Politicamente, l’NDPD non si distingueva dai comunisti, sostenendo come tutti i partiti legali l’esproprio dei latifondi, le collettivazioni e la fluttuante politica sociale ed economica del governo. E possiamo immaginare che i dirigenti del partito non fossero diversi da tutti quelli, insieme conformisti e opportunisti, dei paesi del blocco sovietico.
Ma l’NDPD ebbe un ruolo importante nella costruzione simbolica della DDR, ad esempio facendovi entrare la tremenda “Battaglia dei popoli” (Völkerschlacht), cioè la grande vittoria contro Napoleone nel 1813 a Lipsia (ve la ricordavate, centomila morti in tre giorni, molti di più che nella battaglia di Anzio?).

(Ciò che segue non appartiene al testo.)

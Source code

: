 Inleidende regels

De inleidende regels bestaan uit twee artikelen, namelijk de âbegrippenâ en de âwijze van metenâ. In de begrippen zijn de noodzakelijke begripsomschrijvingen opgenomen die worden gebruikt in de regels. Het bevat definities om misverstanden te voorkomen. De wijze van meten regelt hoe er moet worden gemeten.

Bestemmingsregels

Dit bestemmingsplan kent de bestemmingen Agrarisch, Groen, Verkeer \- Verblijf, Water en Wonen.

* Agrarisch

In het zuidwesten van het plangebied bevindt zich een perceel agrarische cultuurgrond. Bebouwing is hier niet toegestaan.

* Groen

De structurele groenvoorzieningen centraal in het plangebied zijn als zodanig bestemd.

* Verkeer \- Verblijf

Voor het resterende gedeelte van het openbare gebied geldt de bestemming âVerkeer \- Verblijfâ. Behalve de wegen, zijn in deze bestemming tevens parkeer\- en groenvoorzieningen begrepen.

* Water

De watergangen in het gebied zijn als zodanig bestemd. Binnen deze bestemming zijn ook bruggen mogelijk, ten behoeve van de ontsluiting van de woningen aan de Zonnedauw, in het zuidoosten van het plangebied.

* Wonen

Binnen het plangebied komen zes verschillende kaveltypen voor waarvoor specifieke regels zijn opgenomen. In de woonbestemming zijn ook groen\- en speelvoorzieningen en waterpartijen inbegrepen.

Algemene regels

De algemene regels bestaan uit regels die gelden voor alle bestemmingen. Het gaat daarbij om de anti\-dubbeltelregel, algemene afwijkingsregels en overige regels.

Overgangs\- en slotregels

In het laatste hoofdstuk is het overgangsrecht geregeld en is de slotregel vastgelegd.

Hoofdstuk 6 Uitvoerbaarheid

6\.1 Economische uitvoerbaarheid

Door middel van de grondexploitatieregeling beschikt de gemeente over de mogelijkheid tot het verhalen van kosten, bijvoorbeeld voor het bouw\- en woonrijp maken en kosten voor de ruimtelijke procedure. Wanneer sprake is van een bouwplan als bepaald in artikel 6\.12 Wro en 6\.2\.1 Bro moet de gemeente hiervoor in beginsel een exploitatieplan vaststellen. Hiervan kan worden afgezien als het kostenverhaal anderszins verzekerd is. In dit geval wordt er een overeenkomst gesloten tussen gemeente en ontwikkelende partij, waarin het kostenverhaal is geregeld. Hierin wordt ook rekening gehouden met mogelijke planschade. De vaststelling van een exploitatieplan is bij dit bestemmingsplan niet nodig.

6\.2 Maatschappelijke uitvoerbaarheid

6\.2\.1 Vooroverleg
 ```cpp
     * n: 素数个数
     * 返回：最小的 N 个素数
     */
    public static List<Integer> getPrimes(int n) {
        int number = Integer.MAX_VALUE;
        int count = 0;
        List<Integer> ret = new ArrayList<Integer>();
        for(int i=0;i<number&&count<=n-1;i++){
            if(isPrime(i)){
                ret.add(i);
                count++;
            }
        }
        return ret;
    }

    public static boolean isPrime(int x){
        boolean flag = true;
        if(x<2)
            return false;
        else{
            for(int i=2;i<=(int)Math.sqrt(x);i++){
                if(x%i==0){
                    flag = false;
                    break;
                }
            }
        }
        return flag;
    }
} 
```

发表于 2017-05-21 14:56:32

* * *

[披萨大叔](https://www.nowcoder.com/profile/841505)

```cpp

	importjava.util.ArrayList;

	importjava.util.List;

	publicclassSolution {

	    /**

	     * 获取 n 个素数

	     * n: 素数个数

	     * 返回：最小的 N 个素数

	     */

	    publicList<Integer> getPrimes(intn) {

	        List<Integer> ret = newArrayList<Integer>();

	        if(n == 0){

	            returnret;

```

Il NDPD si sciolse rapidamente dopo la fine della DDR, finendo per fondersi addirittura con il partito liberale.
Sarebbe interessante confrontare questa storia con quella dei movimenti neofascistialtrove, soprattutto in Italia.
In entrambi i casi, abbiamo l’interferenza di una potenza occupante. Sovietici nella DDR, statunitensi da noi, entrambi interessanti al controllo di una parte potenzialmente irrequieta della popolazione. Recuperata nel primo caso a “sinistra”, nel secondo a “destra”.
Ma il rapporto simbolico è rovesciato: in Italia, la palese presenza a tanti livelli di ex-fascisti veniva vissuto come una sorta di sporco segreto, di “mancata epurazione”; gli ex-fascisti dovevano quindi essere smascherati se diventavano democristiani conservatori e relegati nell’MSI, mentre allo stesso tempo l’MSI doveva vivere in una sorta di ghetto politico e morale. A destra, ci si vendica ancora oggi rimescolando nel lontanissimo passato fascista di Ingrao, di Giorgio Bocca o di Dario Fo.
Invece, nella DDR… nel 1952, il governo lanciò una vasta campagna contro la sudditanza della Germania dell’Ovest alla NATO e alle potenze occidentali.
L’NDPD contribuì a questa campagna con un “appello alla generazione tedesca che era stata al fronte durante la seconda guerra mondiale“: i 119 firmatari dell’apello scrissero, accanto al proprio nome e cognome, anche il proprio rango nella Wehrmacht, nelle SS, nella Hitler Jugend e altre organizzazione dell’epoca.
Posso immaginare che la scelta di non stigmatizzare i “reduci” sia stata aiutata dal rigore marxista della dirigenza della DDR.
In Occidente è prevalso uno stranissimo atteggiamento verso i reduci, che mescola almeno tre elementi teoricamente inconciliabili: fantasie cristiane su “colpa” e “innocenza”, svolazzi di provenienza psicoanalitica e una visione quasi razzista dell’immutabile malvagità di intere categorie di persone.
Nell’Europa sotto influenza sovietica, invece, ci si chiedeva – magari in modo un po’ ottuso e meccanico – semplicemente quali fossero gli interessi di classe reali delle persone, senza preoccuparsi troppo delle loro idee e senza demonizzazioni personali. Purché ovviamente rigassero molto dritto.
Pescata in rete, la foto dei fondatori del NDPD di Hermsdorf, un quartiere di Berlino. Un notevole campionario di umanità novecentesca, che sa di militanza, duro lavoro, vestiti di seconda mano e macchine per cucire costruite ingegnosamente in casa.
Una birra il sabato sera, pochi libri, ma densi e sfogliati con grande determinazione.